The parish church of St Ladoca has a fine west tower built of granite blocks. The north side of the church is 13th-century in date while the south aisle is 15th-century and the chancel was much repaired and altered by George Edmund Street in 1862–64. The contractor was Messrs Bone of Liskeard and the restoration cost £2,000. Most of the walls were rebuilt. The gallery was taken down, and the church was partly re-roofed. The mullions and dressings of the windows were in Ham Hill stone. New seating was provided of stained deal, with carved ends, and the sittings were covered with scarlet pile carpeting. The pulpit was new, of open stone and woodwork, consisting of pitch pine with ebony shafts, and stone base by Clarke of Bath. A new low oak screen divided the nave from the chancel. The chancel was improved in 1863 with an east window of stained glass by Morris, Marshall, Faulkner & Co. of London, representing the different Marys mentioned in the New Testament, the centre light representing Mary, the sister of Lazarus, at the house of Simon the leper. Additional windows by the same firm, designs by Edward Coley Burne-Jones and Ford Maddox Brown, were placed in 1869-70 and 1897. The windows have been characterised as "the best display of Morris & Co. glass in Cornwall"; William Morris had been a pupil of G. E. Street, and this project was their first professional collaboration. The flooring of the aisles was laid with squares of Portland stone, diagonally placed with black and red tiles. The chancel was laid with encaustic tiles of different colours, alternating with Portland stone. The reredos was made with dark encaustic tiles on the two sides with carved alabaster in the centre, and a super-altar of polished serpentine, with a painted front by Edward Arthur Fellowes Prynne. In the centre of the reredos, a large cross of Irish marble was inlaid.

Interesting features include the carved base of the rood screen and the font of Catacleuse stone. The feast traditionally celebrated in the parish is held on the Sunday after the first Thursday in January.

==Parish status==

The church is in a joint parish with

- St Crida's Church, Creed
- St Nun's Church, Grampound
- St Probus and St Grace's Church, Probus
- St Hermes' Church, St Erme

== Bells ==
A new peal of six bells was installed in 1883 by William Aggett & Sons of Chagford, with the bells cast by John Taylor & Co of Loughborough. They replaced three older bells, two of which were dated 1670 and one 1715. In 1925, the peal was augmented to eight bells by the addition of two treble bells.

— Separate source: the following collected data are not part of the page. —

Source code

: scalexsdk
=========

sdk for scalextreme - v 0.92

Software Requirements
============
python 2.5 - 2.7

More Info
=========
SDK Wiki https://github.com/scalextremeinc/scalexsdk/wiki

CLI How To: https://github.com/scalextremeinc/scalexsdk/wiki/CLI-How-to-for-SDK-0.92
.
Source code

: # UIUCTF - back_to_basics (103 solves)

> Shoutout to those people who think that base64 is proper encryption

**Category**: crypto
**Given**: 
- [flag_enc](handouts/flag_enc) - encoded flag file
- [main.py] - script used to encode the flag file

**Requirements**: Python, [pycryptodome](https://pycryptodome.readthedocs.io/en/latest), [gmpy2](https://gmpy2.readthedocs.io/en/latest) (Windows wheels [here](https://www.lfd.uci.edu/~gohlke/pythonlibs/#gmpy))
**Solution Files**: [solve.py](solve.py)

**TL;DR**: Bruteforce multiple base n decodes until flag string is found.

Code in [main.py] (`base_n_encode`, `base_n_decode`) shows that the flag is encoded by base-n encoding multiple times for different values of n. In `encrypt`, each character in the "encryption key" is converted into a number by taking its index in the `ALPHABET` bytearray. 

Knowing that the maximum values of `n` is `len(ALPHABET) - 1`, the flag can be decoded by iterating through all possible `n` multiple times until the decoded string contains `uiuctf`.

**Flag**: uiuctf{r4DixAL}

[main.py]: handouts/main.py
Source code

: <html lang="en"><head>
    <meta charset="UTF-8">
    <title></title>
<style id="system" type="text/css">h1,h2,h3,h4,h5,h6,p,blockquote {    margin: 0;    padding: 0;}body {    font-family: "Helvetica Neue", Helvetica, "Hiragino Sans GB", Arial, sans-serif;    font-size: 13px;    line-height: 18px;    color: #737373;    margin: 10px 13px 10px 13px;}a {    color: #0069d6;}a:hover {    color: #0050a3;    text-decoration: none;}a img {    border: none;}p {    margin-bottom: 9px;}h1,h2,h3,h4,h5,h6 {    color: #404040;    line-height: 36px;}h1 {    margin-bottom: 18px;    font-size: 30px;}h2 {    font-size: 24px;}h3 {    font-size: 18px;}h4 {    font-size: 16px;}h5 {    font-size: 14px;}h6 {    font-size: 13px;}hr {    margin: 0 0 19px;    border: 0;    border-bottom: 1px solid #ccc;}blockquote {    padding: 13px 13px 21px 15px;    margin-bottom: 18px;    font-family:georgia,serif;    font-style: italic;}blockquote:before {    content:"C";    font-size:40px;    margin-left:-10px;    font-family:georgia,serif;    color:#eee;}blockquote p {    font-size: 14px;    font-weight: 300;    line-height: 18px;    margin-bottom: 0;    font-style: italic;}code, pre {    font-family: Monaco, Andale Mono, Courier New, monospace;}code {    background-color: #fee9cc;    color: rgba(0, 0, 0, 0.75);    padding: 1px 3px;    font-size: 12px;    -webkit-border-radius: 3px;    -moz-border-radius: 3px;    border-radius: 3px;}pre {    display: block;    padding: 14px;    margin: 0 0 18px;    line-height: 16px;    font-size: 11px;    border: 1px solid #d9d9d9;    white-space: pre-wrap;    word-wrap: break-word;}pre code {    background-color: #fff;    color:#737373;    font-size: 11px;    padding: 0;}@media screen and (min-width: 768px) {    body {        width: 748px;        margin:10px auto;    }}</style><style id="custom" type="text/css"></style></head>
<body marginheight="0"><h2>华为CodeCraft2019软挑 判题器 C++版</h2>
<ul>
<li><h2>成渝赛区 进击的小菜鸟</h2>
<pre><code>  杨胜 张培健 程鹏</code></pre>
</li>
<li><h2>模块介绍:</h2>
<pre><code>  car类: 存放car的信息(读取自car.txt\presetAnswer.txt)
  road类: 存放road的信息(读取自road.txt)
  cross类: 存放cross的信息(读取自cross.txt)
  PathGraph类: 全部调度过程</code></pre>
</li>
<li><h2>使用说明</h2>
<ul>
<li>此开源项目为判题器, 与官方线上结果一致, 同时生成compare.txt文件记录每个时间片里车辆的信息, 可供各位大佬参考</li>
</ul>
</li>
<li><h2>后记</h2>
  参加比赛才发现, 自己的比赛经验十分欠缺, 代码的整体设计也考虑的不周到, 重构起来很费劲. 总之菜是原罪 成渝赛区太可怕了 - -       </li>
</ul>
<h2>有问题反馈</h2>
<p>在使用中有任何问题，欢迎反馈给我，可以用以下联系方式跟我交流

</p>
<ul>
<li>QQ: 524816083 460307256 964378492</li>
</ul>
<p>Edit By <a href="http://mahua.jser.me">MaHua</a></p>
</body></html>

In 2025, the bells underwent a restoration by Taylor’s of Loughborough. This involved recasting four bells (no. 3-6) and retuning the remainder. The 19th century wooden bell frames were replaced with cast-iron frames on a steel grillage, and the belfry floor was lowered by 5 feet to improve structural stability. The bells were removed from the tower on 15 June 2025 and formally rededicated by the Bishop of Truro on 29 March 2026.

==Organ==

The church contains an organ by Henry Willis. A specification of the organ can be found on the National Pipe Organ Register.